Your goal. Return only that part of the material below which starts with the line containing "test as per normal" and goes on through the line containing "ease-of-use.", restated exactly.

Given records.
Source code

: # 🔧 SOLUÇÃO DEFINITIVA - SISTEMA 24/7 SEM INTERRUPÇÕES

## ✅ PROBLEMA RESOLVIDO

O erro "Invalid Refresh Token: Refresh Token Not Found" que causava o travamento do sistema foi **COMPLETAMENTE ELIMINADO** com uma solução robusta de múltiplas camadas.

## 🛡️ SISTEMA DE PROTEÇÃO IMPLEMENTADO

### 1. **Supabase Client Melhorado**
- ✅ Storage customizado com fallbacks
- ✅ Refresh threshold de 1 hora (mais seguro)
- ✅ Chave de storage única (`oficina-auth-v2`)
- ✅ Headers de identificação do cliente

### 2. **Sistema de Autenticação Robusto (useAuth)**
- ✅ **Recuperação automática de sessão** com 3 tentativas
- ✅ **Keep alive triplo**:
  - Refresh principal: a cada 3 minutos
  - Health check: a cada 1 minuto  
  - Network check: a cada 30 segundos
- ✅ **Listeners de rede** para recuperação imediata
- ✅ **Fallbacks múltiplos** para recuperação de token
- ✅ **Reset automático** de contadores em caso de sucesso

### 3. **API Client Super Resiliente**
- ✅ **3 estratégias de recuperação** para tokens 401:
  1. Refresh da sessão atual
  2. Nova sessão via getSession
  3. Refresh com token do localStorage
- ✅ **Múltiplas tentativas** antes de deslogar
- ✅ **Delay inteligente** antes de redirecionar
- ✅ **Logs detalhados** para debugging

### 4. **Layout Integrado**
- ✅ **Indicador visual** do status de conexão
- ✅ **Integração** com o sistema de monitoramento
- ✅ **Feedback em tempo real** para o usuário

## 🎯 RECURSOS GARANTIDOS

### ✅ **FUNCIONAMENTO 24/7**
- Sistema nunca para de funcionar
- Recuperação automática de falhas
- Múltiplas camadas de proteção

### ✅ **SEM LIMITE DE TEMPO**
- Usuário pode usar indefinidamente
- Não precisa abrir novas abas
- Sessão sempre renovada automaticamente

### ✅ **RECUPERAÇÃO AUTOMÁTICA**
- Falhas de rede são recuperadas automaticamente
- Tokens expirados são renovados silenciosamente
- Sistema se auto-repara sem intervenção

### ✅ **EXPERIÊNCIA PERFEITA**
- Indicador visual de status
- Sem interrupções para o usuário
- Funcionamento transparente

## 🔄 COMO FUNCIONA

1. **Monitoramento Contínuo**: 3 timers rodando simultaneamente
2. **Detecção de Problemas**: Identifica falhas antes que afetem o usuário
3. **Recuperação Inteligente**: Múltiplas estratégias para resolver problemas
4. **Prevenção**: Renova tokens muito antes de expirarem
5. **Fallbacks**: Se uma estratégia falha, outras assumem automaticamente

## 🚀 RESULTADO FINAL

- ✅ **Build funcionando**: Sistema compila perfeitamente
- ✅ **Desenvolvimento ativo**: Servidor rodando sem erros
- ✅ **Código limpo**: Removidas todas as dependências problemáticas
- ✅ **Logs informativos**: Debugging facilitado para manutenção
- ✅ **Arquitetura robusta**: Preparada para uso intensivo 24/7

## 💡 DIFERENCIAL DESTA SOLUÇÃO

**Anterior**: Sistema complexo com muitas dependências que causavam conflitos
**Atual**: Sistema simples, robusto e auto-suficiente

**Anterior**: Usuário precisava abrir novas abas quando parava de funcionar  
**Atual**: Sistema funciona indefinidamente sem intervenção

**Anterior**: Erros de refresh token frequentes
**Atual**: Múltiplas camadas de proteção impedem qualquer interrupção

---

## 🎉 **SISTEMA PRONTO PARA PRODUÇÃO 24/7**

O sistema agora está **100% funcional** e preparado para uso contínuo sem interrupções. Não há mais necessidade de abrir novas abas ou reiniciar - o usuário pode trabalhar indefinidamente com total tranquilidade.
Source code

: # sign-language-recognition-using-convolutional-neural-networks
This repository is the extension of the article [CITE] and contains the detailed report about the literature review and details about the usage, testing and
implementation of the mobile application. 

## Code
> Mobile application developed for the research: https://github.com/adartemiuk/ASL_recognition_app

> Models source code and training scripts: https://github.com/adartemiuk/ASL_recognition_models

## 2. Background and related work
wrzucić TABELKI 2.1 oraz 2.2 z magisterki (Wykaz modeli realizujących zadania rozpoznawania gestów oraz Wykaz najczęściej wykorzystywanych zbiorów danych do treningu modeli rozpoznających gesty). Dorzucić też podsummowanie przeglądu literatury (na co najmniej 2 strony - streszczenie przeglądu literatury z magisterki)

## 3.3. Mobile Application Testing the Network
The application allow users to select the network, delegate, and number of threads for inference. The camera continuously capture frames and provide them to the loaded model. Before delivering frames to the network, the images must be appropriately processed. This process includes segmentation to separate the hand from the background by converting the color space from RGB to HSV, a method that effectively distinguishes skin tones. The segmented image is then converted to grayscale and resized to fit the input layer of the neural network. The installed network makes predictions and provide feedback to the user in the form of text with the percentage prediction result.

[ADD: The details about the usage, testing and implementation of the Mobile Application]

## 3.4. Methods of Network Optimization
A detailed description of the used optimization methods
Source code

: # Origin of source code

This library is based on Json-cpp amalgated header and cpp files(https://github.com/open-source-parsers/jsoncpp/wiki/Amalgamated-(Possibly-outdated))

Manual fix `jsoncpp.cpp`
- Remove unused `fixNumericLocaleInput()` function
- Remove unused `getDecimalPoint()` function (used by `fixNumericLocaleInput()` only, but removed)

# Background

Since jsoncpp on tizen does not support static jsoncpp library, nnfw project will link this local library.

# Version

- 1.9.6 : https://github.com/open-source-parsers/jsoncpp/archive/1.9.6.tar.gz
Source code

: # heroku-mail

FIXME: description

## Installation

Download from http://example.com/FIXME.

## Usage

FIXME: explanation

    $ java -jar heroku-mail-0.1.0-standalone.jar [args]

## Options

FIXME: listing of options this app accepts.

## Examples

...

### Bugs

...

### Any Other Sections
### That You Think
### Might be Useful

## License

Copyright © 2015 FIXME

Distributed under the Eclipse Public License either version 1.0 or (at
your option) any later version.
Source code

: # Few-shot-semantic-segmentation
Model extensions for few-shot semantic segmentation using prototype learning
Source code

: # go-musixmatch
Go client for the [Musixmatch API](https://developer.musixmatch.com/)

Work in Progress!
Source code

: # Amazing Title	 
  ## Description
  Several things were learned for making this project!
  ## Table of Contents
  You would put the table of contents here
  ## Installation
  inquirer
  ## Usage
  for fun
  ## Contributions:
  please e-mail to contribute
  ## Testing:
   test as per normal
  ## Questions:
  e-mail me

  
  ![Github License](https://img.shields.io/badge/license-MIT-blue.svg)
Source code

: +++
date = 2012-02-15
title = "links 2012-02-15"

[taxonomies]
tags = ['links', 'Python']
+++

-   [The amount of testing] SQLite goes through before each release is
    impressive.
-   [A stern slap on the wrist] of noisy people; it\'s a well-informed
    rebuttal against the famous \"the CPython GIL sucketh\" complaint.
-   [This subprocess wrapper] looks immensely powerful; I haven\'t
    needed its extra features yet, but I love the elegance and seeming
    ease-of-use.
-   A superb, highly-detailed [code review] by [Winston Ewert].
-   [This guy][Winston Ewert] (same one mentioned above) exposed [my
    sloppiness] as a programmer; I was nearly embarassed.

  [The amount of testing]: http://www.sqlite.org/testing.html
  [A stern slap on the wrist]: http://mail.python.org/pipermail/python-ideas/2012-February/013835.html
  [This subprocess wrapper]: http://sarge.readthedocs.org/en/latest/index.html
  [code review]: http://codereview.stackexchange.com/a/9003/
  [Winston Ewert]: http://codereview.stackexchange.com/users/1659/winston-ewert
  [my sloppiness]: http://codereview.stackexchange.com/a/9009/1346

Solution to the exercise.
   test as per normal
  ## Questions:
  e-mail me

  
  ![Github License](https://img.shields.io/badge/license-MIT-blue.svg)
Source code

: +++
date = 2012-02-15
title = "links 2012-02-15"

[taxonomies]
tags = ['links', 'Python']
+++

-   [The amount of testing] SQLite goes through before each release is
    impressive.
-   [A stern slap on the wrist] of noisy people; it\'s a well-informed
    rebuttal against the famous \"the CPython GIL sucketh\" complaint.
-   [This subprocess wrapper] looks immensely powerful; I haven\'t
    needed its extra features yet, but I love the elegance and seeming
    ease-of-use.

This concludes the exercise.